Soy de los que no siente ningún entusiasmo por las corridas de toros. Siendo niño, mis padres me llevaron a una charlotada en la plaza de toros de Salamanca. Tuvieron que sacarme de allí preso de una gran congoja. La lidia del primer novillo nunca se me ha borrado de la memoria. Un tierno eral junto a nuestro tendido, atravesado de arriba abajo por el estoque, jadeaba sin pausa con la lengua fuera. El desdichado animal, babeando sangre que le salía de la boca a borbotones y una mirada perdida de conmovedora súplica, gemía como urgiendo la llegada de la muerte. Al sacarme de allí, mis padres tuvieron conmigo una actitud más tierna y solidaria que la de un padre con su hija de cinco años —que cuenta Agustín de Foxá, en su libro «Ternura carpetovetónica»—, quien, para consolarla de similar congoja, a la vista de los destripados caballos de los picadores por no llevar entonces peto de protección, le suelta: «¡No llores, tonta! Mira como el toro le saca las tripitas al caballito». Una reacción como la de mis padres, cuenta Romain Rolland en su «Viaje a España», asistente con su hermana a una corrida en la plaza de toros de Granada. El premio Nobel francés ve con agrado a un muchacho a quien su padre saca del tendido cada vez que los picadores entran en acción, porque le pone enfermo ver a los caballos con las entrañas desparramadas sobre la arena.
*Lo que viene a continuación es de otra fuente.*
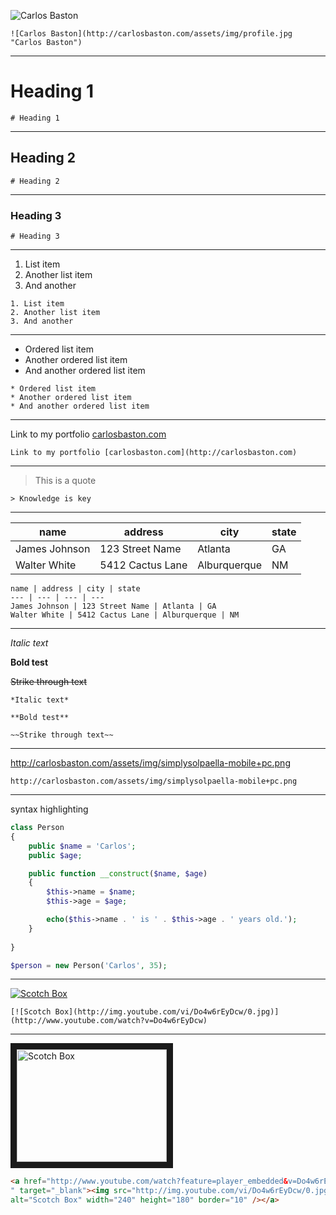 
![Carlos Baston](http://carlosbaston.com/assets/img/profile.jpg "Carlos Baston")

```
![Carlos Baston](http://carlosbaston.com/assets/img/profile.jpg "Carlos Baston")
```

---

# Heading 1

```
# Heading 1
```

---

## Heading 2

```
# Heading 2
```

---

### Heading 3

```
# Heading 3
```

---

1. List item
2. Another list item
3. And another

```
1. List item
2. Another list item
3. And another
```

---

* Ordered list item
* Another ordered list item
* And another ordered list item

```text
* Ordered list item
* Another ordered list item
* And another ordered list item
```

---

Link to my portfolio [carlosbaston.com](http://carlosbaston.com)

```
Link to my portfolio [carlosbaston.com](http://carlosbaston.com)
```

---

> This is a quote

```
> Knowledge is key
```

---

name | address | city | state
--- | --- | --- | ---
James Johnson | 123 Street Name | Atlanta | GA
Walter White | 5412 Cactus Lane | Alburquerque | NM

```
name | address | city | state
--- | --- | --- | ---
James Johnson | 123 Street Name | Atlanta | GA
Walter White | 5412 Cactus Lane | Alburquerque | NM
```

---

*Italic text*

**Bold test**

~~Strike through text~~

```
*Italic text*

**Bold test**

~~Strike through text~~
```

---

http://carlosbaston.com/assets/img/simplysolpaella-mobile+pc.png

```
http://carlosbaston.com/assets/img/simplysolpaella-mobile+pc.png
```

---

syntax highlighting

```php
class Person
{
    public $name = 'Carlos';
    public $age;

    public function __construct($name, $age)
    {
        $this->name = $name;
        $this->age = $age;

        echo($this->name . ' is ' . $this->age . ' years old.');
    }
    
}

$person = new Person('Carlos', 35);
```

---

[![Scotch Box](http://img.youtube.com/vi/Do4w6rEyDcw/0.jpg)](http://www.youtube.com/watch?v=Do4w6rEyDcw)

```
[![Scotch Box](http://img.youtube.com/vi/Do4w6rEyDcw/0.jpg)](http://www.youtube.com/watch?v=Do4w6rEyDcw)
```

---

<a href="http://www.youtube.com/watch?feature=player_embedded&v=Do4w6rEyDcw
" target="_blank"><img src="http://img.youtube.com/vi/Do4w6rEyDcw/0.jpg" 
alt="Scotch Box" width="240" height="180" border="10" /></a>

```html
<a href="http://www.youtube.com/watch?feature=player_embedded&v=Do4w6rEyDcw
" target="_blank"><img src="http://img.youtube.com/vi/Do4w6rEyDcw/0.jpg" 
alt="Scotch Box" width="240" height="180" border="10" /></a>
```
De niño, cuando yo iba en los veranos a la aldea zamorana de Villamor de los Escuderos, a lo único que se podía jugar con los muchachos de mi edad era, precisamente, a los toros. No sabían de otros divertimentos de calle: ni canicas, peonza, pelota...; nada, sólo se jugaba a los toros. La fiesta del toro ha estado siempre tan arraigada en ese pueblo, como en tantos otros de España, que por querer acabar con el tradicional encierro y capeas por San Roque, un alcalde innovador, deseoso de desviar el peculio en otras direcciones, hubo de buscar protección de la Guardia Civil para no acabar sus días linchado por los enfurecidos quintos de aquel año.
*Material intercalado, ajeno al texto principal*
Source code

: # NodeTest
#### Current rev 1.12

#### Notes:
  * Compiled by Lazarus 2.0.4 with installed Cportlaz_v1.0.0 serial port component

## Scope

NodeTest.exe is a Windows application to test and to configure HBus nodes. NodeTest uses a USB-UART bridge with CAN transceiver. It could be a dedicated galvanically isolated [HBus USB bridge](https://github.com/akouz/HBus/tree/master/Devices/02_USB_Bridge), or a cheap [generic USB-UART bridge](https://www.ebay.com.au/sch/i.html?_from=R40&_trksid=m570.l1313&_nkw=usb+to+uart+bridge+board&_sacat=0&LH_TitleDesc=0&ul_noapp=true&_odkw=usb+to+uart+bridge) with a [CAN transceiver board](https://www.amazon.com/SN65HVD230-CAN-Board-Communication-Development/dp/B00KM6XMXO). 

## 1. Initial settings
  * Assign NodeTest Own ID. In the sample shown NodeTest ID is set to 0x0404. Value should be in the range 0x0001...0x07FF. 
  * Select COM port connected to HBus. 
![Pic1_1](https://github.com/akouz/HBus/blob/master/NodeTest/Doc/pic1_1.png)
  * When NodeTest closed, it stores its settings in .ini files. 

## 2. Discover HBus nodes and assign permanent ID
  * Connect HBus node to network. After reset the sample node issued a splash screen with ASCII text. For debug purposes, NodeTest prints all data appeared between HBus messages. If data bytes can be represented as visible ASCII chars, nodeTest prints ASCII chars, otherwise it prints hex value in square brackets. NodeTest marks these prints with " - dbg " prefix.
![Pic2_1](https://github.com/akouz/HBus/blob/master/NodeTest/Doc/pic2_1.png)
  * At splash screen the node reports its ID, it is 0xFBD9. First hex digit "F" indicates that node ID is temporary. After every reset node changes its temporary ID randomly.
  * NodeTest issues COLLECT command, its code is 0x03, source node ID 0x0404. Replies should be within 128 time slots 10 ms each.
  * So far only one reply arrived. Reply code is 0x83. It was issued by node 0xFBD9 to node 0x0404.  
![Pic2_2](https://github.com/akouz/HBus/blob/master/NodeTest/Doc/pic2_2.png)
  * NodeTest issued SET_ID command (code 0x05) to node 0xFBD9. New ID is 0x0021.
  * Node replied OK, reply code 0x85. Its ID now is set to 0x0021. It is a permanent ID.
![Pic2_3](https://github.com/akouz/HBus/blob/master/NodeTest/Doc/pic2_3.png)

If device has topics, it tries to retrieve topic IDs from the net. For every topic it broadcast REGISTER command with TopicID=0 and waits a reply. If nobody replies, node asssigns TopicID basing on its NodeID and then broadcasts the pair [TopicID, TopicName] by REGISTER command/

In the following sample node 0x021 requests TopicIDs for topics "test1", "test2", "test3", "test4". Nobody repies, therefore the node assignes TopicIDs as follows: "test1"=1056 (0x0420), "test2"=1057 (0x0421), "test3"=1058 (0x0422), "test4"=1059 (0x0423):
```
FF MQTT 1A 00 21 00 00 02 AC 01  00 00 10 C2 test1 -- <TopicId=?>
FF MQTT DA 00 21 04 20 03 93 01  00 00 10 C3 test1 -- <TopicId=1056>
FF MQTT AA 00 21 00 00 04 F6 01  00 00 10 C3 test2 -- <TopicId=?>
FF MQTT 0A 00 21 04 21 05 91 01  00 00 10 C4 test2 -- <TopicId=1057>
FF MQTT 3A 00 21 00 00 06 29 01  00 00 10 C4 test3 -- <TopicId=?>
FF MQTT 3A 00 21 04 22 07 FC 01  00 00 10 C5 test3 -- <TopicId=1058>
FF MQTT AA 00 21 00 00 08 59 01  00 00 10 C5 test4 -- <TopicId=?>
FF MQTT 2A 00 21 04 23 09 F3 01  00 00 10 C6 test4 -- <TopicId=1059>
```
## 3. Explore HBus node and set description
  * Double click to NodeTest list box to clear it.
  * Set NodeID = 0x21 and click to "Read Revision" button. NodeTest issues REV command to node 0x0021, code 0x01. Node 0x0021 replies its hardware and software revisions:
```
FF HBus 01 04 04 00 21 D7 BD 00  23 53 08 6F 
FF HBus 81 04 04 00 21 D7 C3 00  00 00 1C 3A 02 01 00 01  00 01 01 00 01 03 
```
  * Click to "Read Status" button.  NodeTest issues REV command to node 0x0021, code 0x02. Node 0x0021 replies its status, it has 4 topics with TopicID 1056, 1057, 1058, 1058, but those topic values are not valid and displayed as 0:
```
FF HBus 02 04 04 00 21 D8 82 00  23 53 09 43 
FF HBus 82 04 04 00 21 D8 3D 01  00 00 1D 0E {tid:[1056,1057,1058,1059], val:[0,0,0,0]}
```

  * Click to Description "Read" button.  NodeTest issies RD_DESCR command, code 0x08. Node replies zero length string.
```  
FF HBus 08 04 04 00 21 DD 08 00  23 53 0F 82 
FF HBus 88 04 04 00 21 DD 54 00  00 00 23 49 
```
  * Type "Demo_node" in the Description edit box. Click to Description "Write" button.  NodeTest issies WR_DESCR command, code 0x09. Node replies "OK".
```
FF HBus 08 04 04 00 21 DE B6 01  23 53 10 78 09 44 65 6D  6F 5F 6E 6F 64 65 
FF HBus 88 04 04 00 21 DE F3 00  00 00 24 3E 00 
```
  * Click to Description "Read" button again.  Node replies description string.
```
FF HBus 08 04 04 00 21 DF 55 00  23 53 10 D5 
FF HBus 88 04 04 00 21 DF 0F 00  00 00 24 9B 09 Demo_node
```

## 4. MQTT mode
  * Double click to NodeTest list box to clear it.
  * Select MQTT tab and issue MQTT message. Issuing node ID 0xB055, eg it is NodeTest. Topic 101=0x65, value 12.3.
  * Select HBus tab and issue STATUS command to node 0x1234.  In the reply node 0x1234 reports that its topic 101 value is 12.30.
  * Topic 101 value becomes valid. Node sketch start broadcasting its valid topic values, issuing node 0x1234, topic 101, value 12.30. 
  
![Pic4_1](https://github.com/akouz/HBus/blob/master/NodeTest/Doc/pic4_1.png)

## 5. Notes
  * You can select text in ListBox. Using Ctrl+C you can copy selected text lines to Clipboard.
De la Fiesta Nacional reconozco, no obstante, la demostración de ciertas virtudes, como la valentía y el coraje, además de su plasticidad colorista y musical. Las faenas de capa y muleta, por ejemplo, no están exentas de gracia y una precisión de movimientos verdaderamente artística. Como lo es también la suerte de rejones desde briosos corceles con quiebros y cabriolas para burlar los pitones del animal. Incluso podía decirse, una vez que a los caballos de los picadores se les protegió con petos en la suerte de varas, que la corrida de toros es el menos bárbaro de todos los espectáculos sangrientos. Resumiría que la tauromaquia es un pintoresco museo con unos cuadros primorosos y otros detestables. En el espectáculo taurino podría decirse que se dan reunidos y perfeccionados los elementos estéticos de la equitación y de la esquiva, acompañados de su propia música coral e instrumental como son los «olés» y los pasodobles.
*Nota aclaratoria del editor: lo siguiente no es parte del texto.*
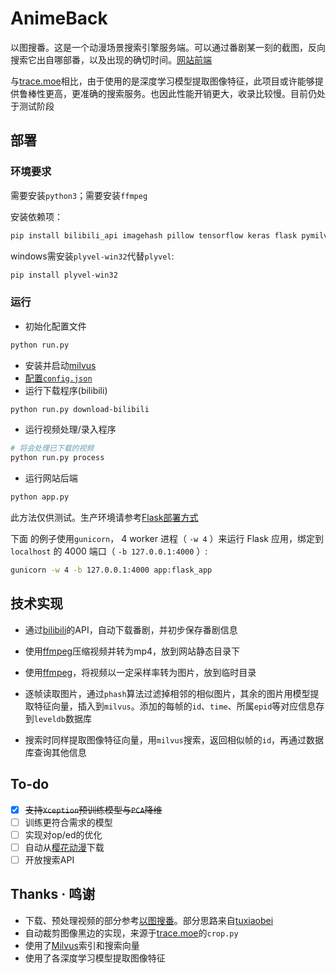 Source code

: # AnimeBack

以图搜番。这是一个动漫场景搜索引擎服务端。可以通过番剧某一刻的截图，反向搜索它出自哪部番，以及出现的确切时间。[网站前端](https://anime.krytro.com)

与[trace.moe](https://github.com/soruly/trace.moe)相比，由于使用的是深度学习模型提取图像特征，此项目或许能够提供鲁棒性更高，更准确的搜索服务。也因此性能开销更大，收录比较慢。目前仍处于测试阶段

## 部署

### 环境要求

需要安装`python3`；需要安装`ffmpeg`

安装依赖项：

```bash
pip install bilibili_api imagehash pillow tensorflow keras flask pymilvus opencv-python sklearn joblib plyvel
```
windows需安装`plyvel-win32`代替`plyvel`:
```bash
pip install plyvel-win32
```

### 运行

- 初始化配置文件

```bash
python run.py
```

- 安装并启动[milvus](https://milvus.io/cn/)
- [配置`config.json`](config.md)
- 运行下载程序(bilibili)

```bash
python run.py download-bilibili
```

- 运行视频处理/录入程序

```bash
# 将会处理已下载的视频
python run.py process
```

- 运行网站后端

```bash
python app.py
```

此方法仅供测试。生产环境请参考[Flask部署方式](https://dormousehole.readthedocs.io/en/latest/deploying/index.html)

下面 的例子使用`gunicorn`， 4 worker 进程（ `-w 4` ）来运行 Flask 应用，绑定到 `localhost` 的 4000 端口（ `-b 127.0.0.1:4000` ）:

```bash
gunicorn -w 4 -b 127.0.0.1:4000 app:flask_app
```

## 技术实现

- 通过[bilibili](https://www.bilibili.com/)的API，自动下载番剧，并初步保存番剧信息

- 使用[ffmpeg](https://ffmpeg.org/about.html)压缩视频并转为mp4，放到网站静态目录下
- 使用[ffmpeg](https://ffmpeg.org/about.html)，将视频以一定采样率转为图片，放到临时目录
- 逐帧读取图片，通过`phash`算法过滤掉相邻的相似图片，其余的图片用模型提取特征向量，插入到`milvus`。添加的每帧的`id`、`time`、所属`epid`等对应信息存到`leveldb`数据库
- 搜索时同样提取图像特征向量，用`milvus`搜索，返回相似帧的`id`，再通过数据库查询其他信息

## To-do

- [x] ~~支持`Xception`预训练模型与`PCA`降维~~
- [ ] 训练更符合需求的模型
- [ ] 实现对op/ed的优化
- [ ] 自动从[樱花动漫](http://www.yhdm.io/)下载
- [ ] 开放搜索API

## Thanks · 鸣谢

- 下载、预处理视频的部分参考[以图搜番](https://gitee.com/tuxiaobei/find_video_by_pic#https://github.com/Henryhaohao/Bilibili_video_download)。部分思路来自[tuxiaobei](https://gitee.com/tuxiaobei)
- 自动裁剪图像黑边的实现，来源于[trace.moe](https://github.com/soruly/trace.moe)的`crop.py`
- 使用了[Milvus](https://milvus.io)索引和搜索向量
- 使用了各深度学习模型提取图像特征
Apenas hay libro, folleto, película, cartel, periódico extranjero que trate de España; ni obra española de historia, poesía, costumbres, viajes, Goya, Picasso, etc., que no diga algo de los toros; ni lenguaje que no emplee expresiones correspondientes al rico acervo taurino. Sea cual fuere el porvenir reservado a la Fiesta Nacional, aun suponiendo que suenen algún día los clarines de su muerte, siempre quedará del sangriento y plástico espectáculo un preciado recuerdo histórico y una huella profunda e indeleble en el idioma. Entonces, los españoles no sé si seremos mejores o peores, seremos otros.